NEW YORK, Sept. 16, 2021 /PRNewswire/ -- Cerberus
Telecom Acquisition Corp. (NYSE: CTAC.U) (NYSE: CTAC)
(NYSE: CTAC WS) ("CTAC") today announced that the
Extraordinary Special Meeting ("Special Meeting") of its
shareholders, originally scheduled for Thursday, September 16, 2021, is being postponed
to 10:00 a.m., Wednesday, September 22, 2021.
As of 5:00 p.m. Tuesday, September 14,
2021, 90.39% of CTAC's public shareholders had tendered
their shares for redemption. The Company plans to continue to
solicit proxies from public shareholders during the period prior to
the Special Meeting. Only the holders of record of CTAC's ordinary
shares as of the close of business on August
9, 2021, the record date for the Special Meeting, are
entitled to vote at the Special Meeting.
The Special Meeting will take place in person at Ugland House,
Grand Cayman, KY1- 1104,
Cayman Islands, and virtually via
live webcast at 10:00 a.m. Eastern
Time on September 22, 2021. It can be accessed by
visiting https://www.cstproxy.com/ctac/sm2021. The proxy statement
is available in the "Documents" section of the CTAC website and on
the SEC's website at http://www.sec.gov.
CTAC recommends that its shareholders wishing to vote at the
Special Meeting log in at least 15 minutes before the Special
Meeting starts, if attending virtually. CTAC encourages its
shareholders entitled to vote at the Special Meeting to vote their
shares via proxy in advance of the Special Meeting by following the
instructions on the proxy card.
A list of CTAC shareholders entitled to vote at the Special
Meeting will be open to the examination of any CTAC shareholder,
for any purpose germane to the Special Meeting, during regular
business hours for a period of 10 calendar days before the Special
Meeting.
For assistance voting your shares, please contact Morrow Sodali
LLC, CTAC's proxy solicitor, toll-free at 1-(800) 662-5200 or via
email at ctac.info@investor.morrowsodali.com.
About CTAC
Cerberus Telecom Acquisition Corp. ("CTAC") is a blank check
company formed by an affiliate of Cerberus Capital Management, L.P.

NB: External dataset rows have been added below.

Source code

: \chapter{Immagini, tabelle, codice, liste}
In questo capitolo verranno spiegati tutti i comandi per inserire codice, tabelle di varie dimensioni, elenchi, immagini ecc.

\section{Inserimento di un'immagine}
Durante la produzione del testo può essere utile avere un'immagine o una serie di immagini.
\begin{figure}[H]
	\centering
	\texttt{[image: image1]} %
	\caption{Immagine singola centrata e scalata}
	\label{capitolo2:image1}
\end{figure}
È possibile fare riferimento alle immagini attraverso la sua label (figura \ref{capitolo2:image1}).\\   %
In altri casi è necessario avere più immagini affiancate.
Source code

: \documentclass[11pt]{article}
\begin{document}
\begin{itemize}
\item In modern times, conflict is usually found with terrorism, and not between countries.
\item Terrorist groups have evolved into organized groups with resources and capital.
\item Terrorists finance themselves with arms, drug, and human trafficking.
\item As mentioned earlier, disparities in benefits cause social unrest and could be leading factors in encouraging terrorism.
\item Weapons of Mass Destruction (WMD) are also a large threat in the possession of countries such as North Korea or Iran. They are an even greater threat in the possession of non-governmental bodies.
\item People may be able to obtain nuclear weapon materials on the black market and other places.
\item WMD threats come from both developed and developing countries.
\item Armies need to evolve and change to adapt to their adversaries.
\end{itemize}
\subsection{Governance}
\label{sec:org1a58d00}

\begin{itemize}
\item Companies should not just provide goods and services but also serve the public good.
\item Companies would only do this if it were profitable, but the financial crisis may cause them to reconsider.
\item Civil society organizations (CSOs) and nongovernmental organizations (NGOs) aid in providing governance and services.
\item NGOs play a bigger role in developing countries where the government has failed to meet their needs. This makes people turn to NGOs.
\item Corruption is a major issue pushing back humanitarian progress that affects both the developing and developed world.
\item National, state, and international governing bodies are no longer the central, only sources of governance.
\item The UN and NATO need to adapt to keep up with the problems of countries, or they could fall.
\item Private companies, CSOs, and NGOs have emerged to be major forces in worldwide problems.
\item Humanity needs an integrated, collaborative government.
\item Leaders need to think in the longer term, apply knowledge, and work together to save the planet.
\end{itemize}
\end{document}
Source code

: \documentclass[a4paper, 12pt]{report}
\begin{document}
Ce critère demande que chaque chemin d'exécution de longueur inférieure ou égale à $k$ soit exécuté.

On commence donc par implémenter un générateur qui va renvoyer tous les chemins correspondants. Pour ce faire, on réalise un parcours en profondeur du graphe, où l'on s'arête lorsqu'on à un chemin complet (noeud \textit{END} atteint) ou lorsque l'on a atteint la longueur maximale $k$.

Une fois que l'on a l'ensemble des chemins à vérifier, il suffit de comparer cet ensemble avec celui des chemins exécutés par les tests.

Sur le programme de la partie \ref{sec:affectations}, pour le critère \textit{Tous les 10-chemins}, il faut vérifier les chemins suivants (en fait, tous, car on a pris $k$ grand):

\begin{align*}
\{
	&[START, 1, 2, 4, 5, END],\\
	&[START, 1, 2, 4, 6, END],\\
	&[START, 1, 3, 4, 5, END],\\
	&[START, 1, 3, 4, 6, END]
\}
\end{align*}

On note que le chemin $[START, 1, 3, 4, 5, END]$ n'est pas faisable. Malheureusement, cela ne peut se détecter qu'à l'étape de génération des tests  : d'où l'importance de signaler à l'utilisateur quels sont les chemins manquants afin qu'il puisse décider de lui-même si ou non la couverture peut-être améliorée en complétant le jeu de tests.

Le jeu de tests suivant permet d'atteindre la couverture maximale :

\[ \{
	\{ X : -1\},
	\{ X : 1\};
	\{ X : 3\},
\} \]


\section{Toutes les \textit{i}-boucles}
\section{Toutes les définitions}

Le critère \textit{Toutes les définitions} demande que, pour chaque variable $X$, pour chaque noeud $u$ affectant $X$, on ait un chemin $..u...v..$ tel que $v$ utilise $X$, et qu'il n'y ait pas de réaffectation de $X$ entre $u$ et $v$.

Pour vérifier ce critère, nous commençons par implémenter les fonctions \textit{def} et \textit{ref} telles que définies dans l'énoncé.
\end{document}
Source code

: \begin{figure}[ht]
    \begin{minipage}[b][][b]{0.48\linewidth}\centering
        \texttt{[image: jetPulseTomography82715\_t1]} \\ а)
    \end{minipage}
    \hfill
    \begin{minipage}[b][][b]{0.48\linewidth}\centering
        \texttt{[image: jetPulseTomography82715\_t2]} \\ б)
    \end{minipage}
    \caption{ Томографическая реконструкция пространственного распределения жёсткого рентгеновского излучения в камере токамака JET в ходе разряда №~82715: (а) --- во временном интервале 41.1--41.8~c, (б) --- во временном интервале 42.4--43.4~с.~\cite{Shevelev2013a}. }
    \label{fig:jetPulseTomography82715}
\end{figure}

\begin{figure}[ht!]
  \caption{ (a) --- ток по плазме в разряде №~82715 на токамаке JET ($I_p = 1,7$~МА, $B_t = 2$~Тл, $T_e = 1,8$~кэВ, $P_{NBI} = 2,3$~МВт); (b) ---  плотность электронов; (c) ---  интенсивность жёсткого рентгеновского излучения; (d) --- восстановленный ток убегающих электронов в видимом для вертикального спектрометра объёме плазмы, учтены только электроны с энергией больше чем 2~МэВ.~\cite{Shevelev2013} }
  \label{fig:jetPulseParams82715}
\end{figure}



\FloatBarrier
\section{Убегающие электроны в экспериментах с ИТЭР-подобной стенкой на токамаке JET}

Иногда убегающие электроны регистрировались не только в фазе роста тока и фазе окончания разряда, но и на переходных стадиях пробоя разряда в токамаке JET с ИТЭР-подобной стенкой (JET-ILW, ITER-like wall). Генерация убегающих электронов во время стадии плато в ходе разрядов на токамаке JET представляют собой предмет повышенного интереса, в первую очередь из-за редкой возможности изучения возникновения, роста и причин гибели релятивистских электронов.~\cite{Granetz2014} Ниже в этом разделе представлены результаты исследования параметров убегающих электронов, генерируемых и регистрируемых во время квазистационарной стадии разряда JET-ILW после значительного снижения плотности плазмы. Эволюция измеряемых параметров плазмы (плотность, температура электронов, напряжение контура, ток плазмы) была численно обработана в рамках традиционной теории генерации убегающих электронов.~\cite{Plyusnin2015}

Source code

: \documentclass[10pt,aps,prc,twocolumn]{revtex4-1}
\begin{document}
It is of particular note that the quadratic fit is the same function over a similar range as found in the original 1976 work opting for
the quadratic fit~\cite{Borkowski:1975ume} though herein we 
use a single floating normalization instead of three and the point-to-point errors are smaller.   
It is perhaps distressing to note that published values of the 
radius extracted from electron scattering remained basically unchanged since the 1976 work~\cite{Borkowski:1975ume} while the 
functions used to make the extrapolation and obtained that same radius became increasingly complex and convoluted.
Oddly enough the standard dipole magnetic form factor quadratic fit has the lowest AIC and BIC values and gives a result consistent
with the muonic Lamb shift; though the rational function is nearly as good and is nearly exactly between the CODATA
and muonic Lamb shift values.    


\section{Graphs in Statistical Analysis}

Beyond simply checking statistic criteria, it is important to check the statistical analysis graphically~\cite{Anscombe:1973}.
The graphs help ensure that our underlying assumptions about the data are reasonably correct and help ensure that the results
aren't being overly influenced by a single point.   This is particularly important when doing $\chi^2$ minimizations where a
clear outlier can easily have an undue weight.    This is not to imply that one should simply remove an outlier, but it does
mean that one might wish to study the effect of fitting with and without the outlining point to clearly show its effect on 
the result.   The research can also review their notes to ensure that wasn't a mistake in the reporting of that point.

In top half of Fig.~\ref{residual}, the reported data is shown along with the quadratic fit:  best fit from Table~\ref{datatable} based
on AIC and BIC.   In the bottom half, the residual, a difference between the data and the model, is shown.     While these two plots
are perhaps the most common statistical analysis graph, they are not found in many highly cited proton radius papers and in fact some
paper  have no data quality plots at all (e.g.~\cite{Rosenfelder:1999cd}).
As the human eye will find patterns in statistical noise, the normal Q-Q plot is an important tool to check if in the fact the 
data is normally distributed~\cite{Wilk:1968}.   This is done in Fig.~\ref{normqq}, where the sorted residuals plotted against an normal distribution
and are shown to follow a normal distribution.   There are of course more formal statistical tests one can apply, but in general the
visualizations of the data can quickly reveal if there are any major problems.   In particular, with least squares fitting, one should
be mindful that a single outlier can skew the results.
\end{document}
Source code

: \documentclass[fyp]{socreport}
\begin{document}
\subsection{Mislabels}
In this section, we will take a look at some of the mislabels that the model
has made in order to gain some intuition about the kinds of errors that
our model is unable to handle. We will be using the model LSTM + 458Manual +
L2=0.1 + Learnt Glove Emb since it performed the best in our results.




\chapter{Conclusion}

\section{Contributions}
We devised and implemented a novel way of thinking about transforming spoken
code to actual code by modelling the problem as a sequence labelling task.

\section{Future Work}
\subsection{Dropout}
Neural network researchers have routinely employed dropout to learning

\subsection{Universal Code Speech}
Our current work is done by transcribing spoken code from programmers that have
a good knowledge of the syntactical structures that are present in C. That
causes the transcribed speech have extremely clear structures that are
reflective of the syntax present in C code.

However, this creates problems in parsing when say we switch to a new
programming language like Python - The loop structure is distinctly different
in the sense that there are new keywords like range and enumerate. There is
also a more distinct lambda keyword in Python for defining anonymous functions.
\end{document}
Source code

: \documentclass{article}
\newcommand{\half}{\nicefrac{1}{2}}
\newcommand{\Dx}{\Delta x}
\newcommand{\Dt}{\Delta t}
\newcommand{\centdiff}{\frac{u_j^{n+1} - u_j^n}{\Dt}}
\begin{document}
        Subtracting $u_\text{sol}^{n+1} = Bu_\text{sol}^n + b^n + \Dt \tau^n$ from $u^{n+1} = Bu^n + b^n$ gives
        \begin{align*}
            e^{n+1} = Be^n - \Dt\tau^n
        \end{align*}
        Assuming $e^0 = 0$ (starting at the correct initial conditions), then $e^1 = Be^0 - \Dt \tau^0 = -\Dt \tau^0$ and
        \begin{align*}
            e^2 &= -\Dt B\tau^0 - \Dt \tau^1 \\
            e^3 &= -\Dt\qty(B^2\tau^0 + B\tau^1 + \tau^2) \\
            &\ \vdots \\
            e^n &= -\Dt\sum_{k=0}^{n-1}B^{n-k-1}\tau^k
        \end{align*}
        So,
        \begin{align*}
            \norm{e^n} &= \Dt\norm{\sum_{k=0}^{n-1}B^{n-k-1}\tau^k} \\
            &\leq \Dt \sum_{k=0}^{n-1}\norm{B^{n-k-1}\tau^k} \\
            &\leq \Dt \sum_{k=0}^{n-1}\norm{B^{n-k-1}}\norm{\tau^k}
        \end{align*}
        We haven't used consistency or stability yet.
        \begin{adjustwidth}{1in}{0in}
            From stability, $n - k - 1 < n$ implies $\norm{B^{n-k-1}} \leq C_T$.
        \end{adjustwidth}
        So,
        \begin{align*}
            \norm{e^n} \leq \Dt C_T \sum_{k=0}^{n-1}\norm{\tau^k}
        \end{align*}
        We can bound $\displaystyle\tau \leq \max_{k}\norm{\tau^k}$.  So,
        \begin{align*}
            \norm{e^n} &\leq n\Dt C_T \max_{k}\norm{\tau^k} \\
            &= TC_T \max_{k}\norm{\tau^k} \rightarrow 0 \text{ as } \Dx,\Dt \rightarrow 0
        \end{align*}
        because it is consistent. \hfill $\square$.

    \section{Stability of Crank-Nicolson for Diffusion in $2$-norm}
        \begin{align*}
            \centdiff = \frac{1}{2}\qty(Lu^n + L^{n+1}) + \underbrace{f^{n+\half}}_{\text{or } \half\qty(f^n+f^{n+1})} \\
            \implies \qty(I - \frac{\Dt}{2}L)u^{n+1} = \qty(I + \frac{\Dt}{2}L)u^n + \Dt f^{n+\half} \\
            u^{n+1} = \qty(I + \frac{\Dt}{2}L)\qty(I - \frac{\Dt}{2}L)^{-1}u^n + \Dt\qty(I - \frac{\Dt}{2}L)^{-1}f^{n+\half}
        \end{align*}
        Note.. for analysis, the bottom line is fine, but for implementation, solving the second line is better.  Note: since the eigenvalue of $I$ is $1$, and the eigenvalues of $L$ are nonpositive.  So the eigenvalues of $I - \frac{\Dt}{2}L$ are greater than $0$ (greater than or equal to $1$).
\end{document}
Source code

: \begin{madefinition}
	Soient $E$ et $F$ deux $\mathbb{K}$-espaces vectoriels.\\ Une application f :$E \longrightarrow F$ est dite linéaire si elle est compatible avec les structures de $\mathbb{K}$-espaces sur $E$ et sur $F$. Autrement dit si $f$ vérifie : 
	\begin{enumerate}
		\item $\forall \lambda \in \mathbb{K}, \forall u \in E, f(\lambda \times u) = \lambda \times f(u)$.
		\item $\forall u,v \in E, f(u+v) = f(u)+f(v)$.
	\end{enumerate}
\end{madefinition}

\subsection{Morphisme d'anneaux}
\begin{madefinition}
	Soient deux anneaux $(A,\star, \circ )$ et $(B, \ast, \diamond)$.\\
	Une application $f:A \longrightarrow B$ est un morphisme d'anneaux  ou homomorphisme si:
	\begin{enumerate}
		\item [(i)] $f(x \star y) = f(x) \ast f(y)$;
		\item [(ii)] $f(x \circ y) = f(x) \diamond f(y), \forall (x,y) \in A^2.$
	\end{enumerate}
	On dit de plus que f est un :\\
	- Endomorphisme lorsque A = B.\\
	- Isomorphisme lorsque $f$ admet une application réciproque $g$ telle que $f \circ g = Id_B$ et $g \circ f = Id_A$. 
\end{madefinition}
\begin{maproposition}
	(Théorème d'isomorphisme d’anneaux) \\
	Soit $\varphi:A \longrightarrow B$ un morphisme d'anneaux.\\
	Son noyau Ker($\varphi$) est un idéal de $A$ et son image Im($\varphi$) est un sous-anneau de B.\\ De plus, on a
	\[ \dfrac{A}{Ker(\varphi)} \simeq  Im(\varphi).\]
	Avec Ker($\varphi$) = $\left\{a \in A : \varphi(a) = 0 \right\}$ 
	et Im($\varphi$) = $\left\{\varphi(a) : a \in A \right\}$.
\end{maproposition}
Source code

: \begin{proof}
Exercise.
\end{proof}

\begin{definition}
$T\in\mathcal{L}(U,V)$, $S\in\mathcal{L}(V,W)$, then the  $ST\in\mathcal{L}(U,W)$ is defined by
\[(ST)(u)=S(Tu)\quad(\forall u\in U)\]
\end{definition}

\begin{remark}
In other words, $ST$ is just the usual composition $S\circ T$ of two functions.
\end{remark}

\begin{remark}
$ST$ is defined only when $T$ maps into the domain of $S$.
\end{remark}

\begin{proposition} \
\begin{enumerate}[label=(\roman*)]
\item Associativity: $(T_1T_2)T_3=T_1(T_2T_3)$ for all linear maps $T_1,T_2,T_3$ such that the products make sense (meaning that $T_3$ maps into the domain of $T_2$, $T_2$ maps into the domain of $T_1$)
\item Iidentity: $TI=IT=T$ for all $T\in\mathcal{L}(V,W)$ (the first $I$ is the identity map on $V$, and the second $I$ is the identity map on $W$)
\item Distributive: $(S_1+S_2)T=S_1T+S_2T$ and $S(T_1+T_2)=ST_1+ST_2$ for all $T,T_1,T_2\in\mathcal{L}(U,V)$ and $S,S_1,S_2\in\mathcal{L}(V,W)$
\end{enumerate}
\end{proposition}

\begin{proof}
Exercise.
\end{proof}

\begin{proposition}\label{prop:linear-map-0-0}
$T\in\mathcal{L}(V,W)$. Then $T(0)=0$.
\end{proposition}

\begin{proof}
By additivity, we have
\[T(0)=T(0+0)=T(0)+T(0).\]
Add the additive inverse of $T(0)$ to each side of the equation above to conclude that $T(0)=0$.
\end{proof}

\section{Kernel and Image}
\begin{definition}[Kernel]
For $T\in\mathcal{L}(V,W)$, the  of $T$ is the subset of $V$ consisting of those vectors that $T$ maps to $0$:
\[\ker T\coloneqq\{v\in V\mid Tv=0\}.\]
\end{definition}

("Cerberus"), a global leader in alternative investing. CTAC is led
by CEO Tim Donahue, former Executive
Chairman of Sprint Nextel and former CEO of Nextel Communications,
and is proud to have the support of a distinguished advisory board
comprised of senior executives and business leaders from the
information and communications technology sector. For more
information, visit www.cerberusacquisition.com.
About Cerberus
Founded in 1992, Cerberus is a global leader in alternative
investing with approximately $50 billion in assets across
complementary credit, private equity, and real estate strategies.
Cerberus invests across the capital structure where its integrated
investment platforms and proprietary operating capabilities create
an edge to improve performance and drive long-term value.
Cerberus's tenured teams have experience working collaboratively
across asset classes, sectors, and geographies to seek strong
risk-adjusted returns for its investors. Cerberus has a dedicated
focus on next-generation technologies and telecommunication
solutions. Its team of technologists and network of advisors
collaborate across its investment and operating platforms to
identify opportunities and manage investments in critical IoT, edge
computing, artificial intelligence, private wireless networks,
network equipment, autonomy, aerospace, and ecosystem development.
For more information about its people and platforms, visit Cerberus
at www.cerberus.com.
Media Contact
Michael
Dolio
CTAC
Mobile +1-929-280-1026
mdolio@cerberus.com
Important Information and Where to Find It
This press release references the proposed merger transaction
announced previously involving Cerberus Telecom Acquisition Corp.
("CTAC") and KORE. CTAC and King Pubco, Inc. ("Pubco") filed a
registration statement on Form S-4 with the SEC, which includes a
proxy statement of CTAC and a prospectus of Pubco, and CTAC will
file other documents regarding the proposed transaction with the
SEC. A definitive proxy statement/prospectus was sent to the
shareholders of CTAC, seeking required shareholder approval. Before
making any voting or investment decision, investors and security
holders of CTAC are urged to carefully read the entire registration
statement and proxy statement/prospectus and any other relevant
documents filed with the SEC, as well as any amendments or
supplements to these documents, because they will contain important
information about the proposed transaction. The documents filed by
CTAC with the SEC may be obtained free of charge at the SEC's
website at http://www.sec.gov. In addition, the documents filed by
CTAC with the SEC may be obtained free of charge from CTAC's
website at www.cerberusacquisition.com or upon written request
to Cerberus Telecom Acquisition Corp., 875 Third Avenue,
New York, NY 10022.
This press release, similar to the previous announcement, does
not constitute an offer to sell or the solicitation of an offer to
buy any securities or a solicitation of any vote or approval, nor
shall there be any sale of any securities in any state or
jurisdiction in which such offer, solicitation, or sale would be
unlawful prior to registration or qualification under the
securities laws of such other jurisdiction.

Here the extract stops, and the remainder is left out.